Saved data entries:

[Start of section]

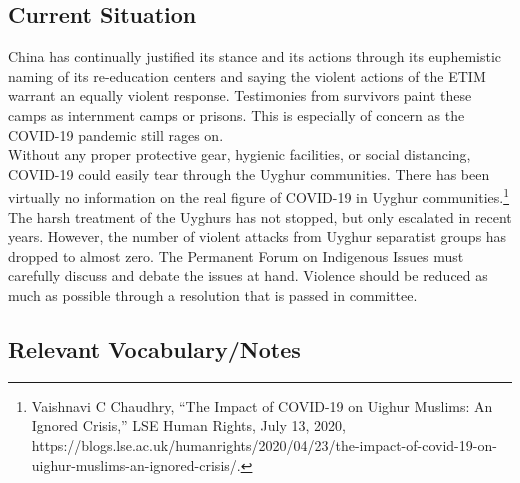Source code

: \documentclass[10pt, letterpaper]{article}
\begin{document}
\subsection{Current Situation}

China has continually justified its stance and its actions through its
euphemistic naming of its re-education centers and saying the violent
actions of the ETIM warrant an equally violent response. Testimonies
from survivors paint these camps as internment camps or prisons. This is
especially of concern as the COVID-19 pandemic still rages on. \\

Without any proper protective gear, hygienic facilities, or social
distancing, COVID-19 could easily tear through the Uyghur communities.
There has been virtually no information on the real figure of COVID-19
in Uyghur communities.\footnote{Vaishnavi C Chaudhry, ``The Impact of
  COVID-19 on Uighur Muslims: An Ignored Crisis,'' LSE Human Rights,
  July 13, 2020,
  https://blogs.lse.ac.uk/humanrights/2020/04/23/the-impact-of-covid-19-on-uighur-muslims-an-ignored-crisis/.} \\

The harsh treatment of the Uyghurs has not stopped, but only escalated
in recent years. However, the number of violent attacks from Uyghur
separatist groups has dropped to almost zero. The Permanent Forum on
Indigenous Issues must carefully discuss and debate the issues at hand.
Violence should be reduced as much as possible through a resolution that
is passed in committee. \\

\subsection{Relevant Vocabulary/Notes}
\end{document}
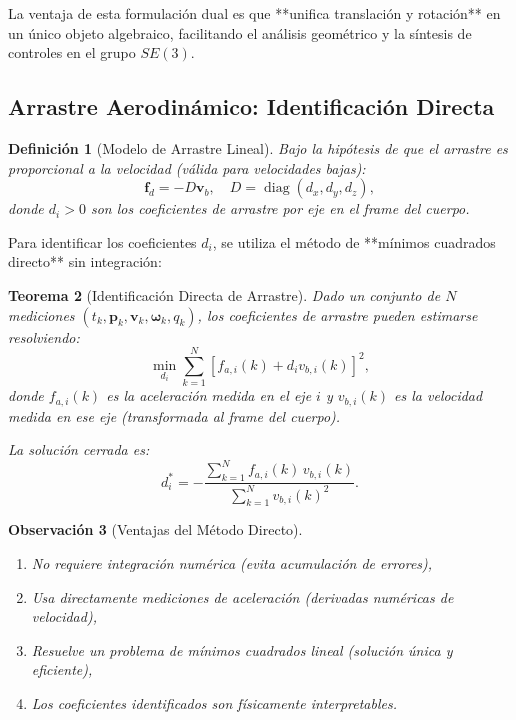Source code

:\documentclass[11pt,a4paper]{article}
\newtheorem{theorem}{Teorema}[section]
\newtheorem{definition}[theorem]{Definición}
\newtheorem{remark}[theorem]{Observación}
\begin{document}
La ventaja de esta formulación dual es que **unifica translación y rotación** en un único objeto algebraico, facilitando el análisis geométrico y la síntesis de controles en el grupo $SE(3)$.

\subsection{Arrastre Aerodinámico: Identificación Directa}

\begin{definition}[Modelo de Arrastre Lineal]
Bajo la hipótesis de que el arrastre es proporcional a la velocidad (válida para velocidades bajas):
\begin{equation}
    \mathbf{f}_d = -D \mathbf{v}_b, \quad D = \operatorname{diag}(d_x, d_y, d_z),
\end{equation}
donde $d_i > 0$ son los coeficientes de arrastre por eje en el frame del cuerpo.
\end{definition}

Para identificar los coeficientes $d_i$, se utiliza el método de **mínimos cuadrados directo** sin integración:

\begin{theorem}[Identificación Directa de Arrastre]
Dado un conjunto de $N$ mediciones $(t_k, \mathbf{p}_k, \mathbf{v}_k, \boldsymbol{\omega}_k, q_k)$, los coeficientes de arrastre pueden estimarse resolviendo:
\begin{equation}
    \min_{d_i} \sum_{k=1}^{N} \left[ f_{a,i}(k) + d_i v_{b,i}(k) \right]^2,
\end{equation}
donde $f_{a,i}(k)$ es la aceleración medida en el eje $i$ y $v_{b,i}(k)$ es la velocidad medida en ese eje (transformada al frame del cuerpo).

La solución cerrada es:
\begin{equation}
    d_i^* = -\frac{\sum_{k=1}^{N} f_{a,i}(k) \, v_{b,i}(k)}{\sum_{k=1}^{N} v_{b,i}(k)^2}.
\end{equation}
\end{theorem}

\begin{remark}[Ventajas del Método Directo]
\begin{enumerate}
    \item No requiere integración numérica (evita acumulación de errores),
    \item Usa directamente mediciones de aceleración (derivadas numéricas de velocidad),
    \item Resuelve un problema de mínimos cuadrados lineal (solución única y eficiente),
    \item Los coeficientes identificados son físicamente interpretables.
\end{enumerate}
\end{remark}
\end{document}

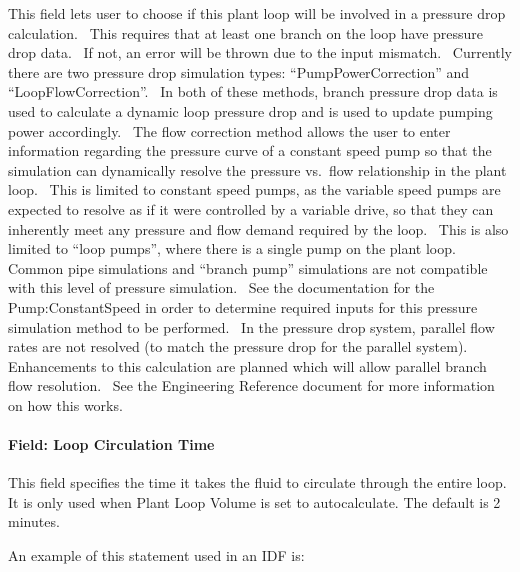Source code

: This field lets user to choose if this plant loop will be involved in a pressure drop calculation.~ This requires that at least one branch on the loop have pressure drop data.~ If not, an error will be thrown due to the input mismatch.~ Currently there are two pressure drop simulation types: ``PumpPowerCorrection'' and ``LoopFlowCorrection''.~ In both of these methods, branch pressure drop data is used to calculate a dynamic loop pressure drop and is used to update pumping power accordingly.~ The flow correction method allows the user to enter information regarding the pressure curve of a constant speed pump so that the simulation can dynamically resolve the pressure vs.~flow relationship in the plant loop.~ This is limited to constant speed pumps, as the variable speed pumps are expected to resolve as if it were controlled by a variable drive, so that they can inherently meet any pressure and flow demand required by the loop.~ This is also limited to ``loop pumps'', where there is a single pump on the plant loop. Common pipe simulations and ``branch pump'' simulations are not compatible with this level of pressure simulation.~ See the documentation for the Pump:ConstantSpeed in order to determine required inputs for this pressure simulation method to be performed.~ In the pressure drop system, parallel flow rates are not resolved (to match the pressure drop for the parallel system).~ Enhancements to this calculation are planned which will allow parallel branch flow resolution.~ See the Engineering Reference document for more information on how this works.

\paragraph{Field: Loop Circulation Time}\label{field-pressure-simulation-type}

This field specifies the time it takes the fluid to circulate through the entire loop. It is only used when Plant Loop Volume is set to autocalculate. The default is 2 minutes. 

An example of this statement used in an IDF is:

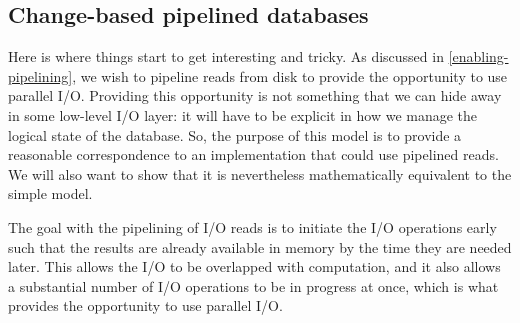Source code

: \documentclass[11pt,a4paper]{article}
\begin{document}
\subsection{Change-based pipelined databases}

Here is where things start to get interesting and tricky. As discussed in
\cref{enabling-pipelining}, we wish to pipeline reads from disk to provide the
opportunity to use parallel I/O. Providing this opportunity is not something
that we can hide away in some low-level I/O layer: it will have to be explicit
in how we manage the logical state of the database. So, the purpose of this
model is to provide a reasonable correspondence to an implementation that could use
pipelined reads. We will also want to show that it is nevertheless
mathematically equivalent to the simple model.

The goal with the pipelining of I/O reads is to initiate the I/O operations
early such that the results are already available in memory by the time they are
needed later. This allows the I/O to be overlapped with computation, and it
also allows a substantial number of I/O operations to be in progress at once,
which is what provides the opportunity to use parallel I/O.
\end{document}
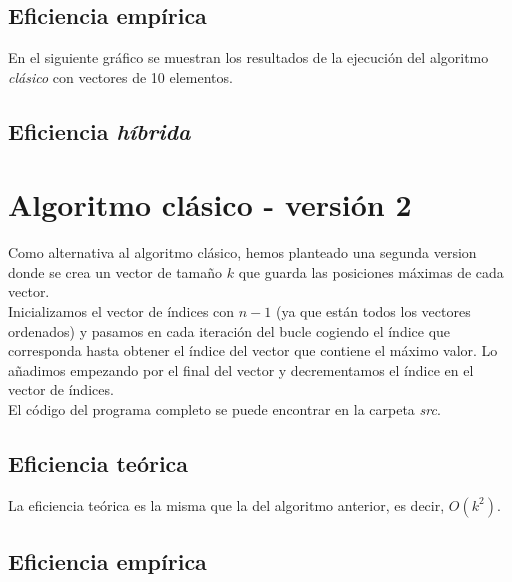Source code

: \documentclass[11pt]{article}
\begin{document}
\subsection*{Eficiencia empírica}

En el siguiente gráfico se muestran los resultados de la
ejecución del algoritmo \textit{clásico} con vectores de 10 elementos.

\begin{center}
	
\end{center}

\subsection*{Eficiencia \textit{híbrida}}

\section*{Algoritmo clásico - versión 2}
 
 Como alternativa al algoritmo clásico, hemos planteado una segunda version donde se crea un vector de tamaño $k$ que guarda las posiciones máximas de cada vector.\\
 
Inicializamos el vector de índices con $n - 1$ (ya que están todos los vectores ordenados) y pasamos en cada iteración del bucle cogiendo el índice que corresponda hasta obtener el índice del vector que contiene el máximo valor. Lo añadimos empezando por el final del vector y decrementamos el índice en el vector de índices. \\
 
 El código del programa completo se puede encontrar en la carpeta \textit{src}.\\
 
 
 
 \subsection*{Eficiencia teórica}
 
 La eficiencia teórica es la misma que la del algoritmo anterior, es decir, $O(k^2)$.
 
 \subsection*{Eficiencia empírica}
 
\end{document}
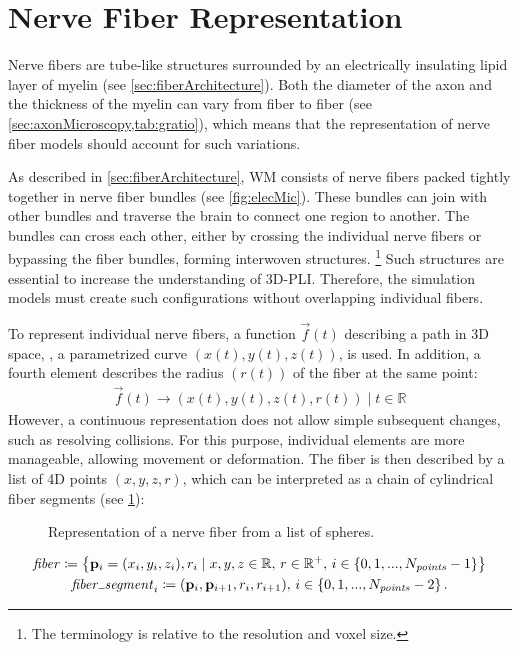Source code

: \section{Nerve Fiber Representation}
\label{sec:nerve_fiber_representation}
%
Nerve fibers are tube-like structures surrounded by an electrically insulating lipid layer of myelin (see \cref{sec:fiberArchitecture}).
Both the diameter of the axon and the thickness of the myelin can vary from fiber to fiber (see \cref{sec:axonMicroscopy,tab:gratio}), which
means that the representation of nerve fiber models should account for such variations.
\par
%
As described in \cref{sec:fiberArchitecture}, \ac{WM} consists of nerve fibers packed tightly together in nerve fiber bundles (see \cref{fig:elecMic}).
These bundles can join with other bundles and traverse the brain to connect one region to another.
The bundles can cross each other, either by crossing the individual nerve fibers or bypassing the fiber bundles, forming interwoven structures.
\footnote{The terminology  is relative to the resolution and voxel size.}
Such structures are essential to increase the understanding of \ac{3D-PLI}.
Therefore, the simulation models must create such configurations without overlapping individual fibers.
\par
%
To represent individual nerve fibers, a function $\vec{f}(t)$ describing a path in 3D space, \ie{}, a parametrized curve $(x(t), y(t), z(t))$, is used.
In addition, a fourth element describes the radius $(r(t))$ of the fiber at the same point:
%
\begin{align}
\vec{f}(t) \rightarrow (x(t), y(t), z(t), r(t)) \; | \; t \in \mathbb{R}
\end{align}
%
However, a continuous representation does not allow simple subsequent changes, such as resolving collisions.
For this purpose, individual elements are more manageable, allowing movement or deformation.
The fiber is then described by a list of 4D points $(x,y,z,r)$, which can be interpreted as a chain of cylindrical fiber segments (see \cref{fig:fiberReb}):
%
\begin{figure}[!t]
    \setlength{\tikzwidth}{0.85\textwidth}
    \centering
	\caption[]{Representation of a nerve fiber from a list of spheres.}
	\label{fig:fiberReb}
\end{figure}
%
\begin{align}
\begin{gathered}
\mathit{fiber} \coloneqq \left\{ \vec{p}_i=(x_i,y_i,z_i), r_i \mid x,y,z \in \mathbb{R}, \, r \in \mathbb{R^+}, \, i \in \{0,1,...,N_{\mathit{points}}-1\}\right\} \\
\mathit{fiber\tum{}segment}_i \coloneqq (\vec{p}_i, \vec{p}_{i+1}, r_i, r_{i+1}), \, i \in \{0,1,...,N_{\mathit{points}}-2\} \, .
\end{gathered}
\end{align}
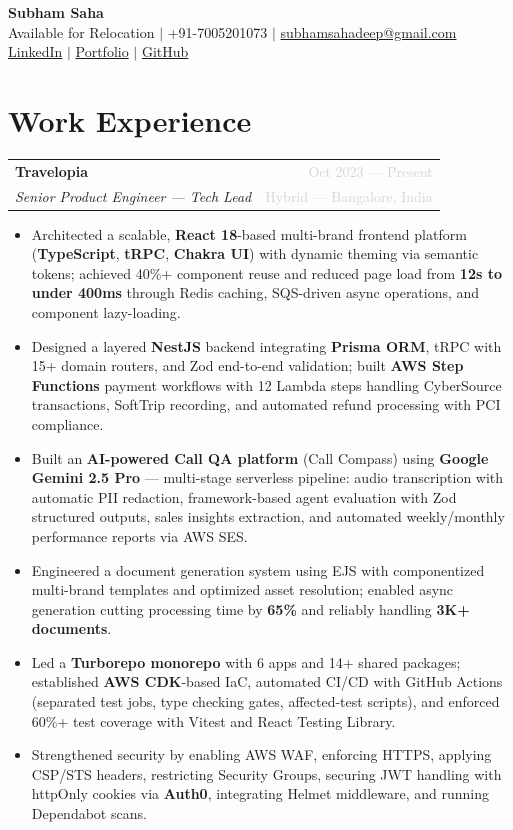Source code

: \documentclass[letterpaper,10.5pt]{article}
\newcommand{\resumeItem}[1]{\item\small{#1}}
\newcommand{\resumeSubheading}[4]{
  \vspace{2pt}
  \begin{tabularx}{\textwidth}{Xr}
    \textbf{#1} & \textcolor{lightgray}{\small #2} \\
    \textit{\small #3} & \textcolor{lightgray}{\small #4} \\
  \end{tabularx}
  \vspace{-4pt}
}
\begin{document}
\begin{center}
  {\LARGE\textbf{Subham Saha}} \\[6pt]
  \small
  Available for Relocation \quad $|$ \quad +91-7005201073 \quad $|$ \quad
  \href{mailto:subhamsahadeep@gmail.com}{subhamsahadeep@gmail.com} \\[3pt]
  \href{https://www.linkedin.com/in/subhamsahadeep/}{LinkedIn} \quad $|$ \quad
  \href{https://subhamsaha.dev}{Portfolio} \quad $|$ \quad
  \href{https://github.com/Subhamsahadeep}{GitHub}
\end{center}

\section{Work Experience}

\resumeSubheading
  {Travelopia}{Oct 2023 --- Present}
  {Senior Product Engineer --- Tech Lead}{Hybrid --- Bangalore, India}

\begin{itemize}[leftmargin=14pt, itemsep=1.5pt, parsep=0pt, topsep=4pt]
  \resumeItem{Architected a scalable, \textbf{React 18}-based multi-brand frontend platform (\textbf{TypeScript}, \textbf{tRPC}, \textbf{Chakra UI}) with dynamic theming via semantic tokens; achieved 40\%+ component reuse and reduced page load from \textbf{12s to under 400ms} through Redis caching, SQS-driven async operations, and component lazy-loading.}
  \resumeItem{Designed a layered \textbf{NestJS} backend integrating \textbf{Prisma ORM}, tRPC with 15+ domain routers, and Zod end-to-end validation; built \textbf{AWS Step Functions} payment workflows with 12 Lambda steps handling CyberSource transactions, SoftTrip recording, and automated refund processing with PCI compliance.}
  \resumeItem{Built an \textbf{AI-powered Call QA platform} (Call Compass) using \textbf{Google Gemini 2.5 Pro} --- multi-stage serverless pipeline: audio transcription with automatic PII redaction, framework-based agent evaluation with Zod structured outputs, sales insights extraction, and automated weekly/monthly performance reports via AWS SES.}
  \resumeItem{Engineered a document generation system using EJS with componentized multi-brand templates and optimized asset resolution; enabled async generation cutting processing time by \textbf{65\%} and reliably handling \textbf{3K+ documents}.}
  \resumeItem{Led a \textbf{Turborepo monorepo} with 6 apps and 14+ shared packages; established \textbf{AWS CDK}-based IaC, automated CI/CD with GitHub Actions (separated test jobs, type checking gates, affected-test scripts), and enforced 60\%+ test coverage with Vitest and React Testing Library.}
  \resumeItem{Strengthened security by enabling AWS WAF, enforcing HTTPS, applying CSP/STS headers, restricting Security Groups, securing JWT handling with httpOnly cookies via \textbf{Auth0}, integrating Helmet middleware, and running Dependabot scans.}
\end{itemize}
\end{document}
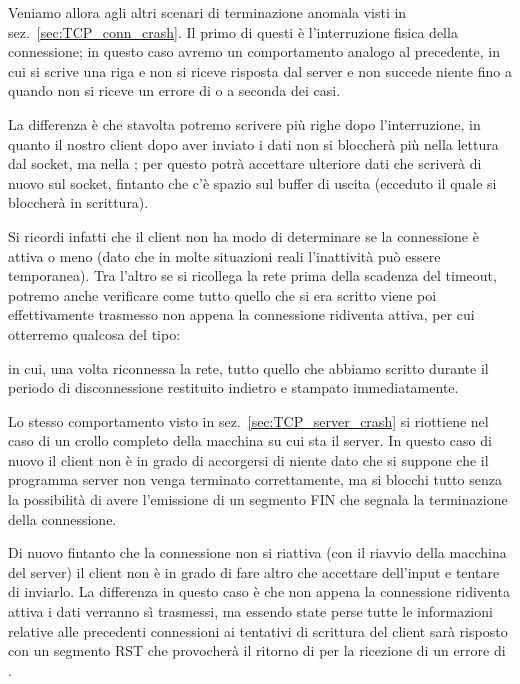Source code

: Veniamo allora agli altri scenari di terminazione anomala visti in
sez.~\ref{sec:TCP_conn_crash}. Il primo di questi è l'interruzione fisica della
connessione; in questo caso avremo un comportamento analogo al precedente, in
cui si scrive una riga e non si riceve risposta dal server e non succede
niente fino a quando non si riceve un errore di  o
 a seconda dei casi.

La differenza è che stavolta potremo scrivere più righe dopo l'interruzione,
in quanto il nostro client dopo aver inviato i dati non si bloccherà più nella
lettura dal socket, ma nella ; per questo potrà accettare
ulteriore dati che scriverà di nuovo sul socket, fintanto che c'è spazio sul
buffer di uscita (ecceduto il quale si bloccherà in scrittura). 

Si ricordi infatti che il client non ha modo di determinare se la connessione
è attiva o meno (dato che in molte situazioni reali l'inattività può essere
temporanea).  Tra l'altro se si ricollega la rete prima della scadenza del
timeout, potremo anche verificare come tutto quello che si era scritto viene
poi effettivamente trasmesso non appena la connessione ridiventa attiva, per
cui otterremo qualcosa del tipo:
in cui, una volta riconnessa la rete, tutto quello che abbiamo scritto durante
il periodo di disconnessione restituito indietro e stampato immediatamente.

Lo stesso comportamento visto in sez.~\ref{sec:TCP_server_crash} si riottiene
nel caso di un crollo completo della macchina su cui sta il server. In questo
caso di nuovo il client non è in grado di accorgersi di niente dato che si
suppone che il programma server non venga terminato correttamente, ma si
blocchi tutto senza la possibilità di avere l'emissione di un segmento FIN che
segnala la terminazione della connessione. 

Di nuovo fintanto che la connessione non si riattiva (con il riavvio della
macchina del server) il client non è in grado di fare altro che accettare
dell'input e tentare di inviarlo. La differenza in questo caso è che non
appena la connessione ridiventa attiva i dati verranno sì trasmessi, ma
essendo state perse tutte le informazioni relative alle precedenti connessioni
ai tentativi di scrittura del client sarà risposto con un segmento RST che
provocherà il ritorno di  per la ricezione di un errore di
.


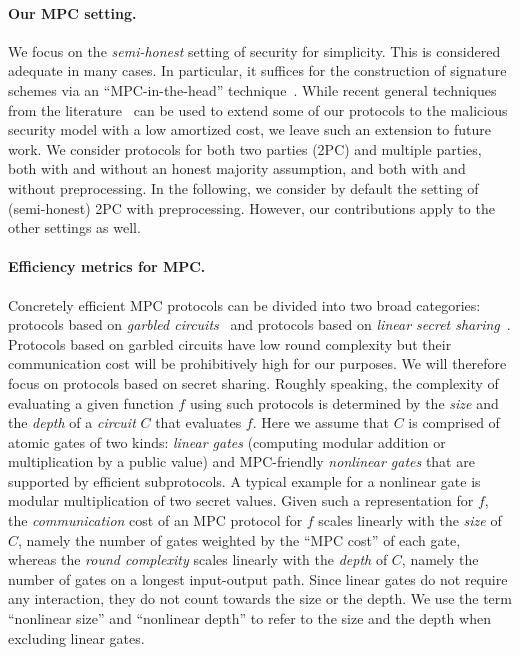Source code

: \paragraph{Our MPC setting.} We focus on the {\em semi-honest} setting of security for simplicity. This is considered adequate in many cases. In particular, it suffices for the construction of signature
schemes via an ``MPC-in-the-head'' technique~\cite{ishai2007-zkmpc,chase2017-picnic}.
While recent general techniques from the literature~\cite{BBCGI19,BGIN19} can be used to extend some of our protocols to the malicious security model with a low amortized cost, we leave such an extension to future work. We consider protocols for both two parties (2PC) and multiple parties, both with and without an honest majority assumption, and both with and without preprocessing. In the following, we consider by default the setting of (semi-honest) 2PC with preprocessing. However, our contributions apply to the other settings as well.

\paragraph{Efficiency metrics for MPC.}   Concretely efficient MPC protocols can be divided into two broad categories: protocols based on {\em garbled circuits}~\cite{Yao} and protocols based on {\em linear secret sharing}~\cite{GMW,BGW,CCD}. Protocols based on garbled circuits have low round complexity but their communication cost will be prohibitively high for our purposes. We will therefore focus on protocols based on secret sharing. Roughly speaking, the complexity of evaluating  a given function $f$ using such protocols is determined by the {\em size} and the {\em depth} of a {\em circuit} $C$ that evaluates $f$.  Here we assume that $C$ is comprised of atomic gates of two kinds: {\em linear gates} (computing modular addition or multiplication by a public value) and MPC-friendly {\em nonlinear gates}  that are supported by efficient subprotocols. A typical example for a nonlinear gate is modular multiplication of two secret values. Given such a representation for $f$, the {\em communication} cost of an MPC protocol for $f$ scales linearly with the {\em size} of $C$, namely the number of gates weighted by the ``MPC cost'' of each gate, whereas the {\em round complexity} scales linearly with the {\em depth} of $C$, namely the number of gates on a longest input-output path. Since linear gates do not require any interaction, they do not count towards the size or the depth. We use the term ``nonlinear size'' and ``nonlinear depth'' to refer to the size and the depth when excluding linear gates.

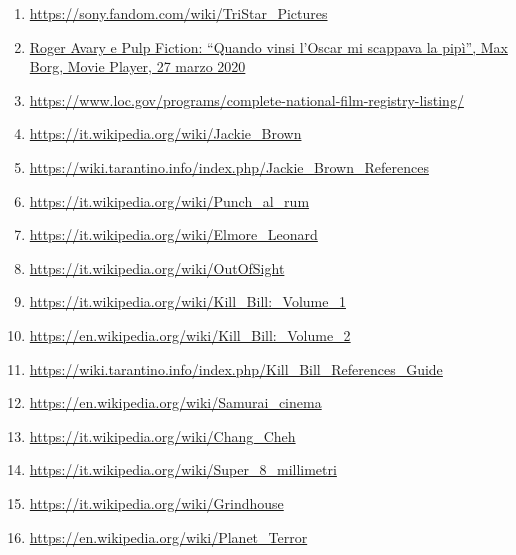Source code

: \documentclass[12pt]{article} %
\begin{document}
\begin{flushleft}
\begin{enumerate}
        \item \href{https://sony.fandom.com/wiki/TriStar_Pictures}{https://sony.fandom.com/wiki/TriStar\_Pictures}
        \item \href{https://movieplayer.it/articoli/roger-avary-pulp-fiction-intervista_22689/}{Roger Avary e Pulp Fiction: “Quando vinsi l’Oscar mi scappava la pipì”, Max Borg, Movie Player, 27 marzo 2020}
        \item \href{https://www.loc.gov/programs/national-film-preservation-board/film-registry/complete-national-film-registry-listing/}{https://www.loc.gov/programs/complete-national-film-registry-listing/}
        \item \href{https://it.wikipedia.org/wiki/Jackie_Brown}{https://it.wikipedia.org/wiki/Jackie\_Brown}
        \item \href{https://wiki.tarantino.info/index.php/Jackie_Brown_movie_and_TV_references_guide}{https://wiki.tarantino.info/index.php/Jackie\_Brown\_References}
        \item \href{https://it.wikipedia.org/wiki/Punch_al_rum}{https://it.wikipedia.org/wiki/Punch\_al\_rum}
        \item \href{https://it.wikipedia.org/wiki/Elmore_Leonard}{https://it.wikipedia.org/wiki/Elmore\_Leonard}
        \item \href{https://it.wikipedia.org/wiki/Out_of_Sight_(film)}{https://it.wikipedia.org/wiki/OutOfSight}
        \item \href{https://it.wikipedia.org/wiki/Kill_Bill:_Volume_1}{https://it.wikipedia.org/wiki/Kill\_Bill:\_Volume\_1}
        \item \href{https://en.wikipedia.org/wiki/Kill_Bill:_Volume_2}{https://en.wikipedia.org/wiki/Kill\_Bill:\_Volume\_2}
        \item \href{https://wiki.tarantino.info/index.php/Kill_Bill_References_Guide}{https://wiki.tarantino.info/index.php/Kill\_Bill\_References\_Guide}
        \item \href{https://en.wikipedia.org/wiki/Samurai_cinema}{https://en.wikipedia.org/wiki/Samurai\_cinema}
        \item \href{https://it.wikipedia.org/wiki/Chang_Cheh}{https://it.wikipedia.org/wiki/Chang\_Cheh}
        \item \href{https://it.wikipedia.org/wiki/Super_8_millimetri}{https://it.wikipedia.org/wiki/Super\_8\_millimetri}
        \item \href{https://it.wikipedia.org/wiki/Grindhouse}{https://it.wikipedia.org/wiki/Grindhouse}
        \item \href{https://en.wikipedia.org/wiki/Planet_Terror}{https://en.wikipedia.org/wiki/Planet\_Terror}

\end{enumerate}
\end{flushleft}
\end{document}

[End of section]

Number of lines above containing "quello": give it, with no other text.

Task solution: 2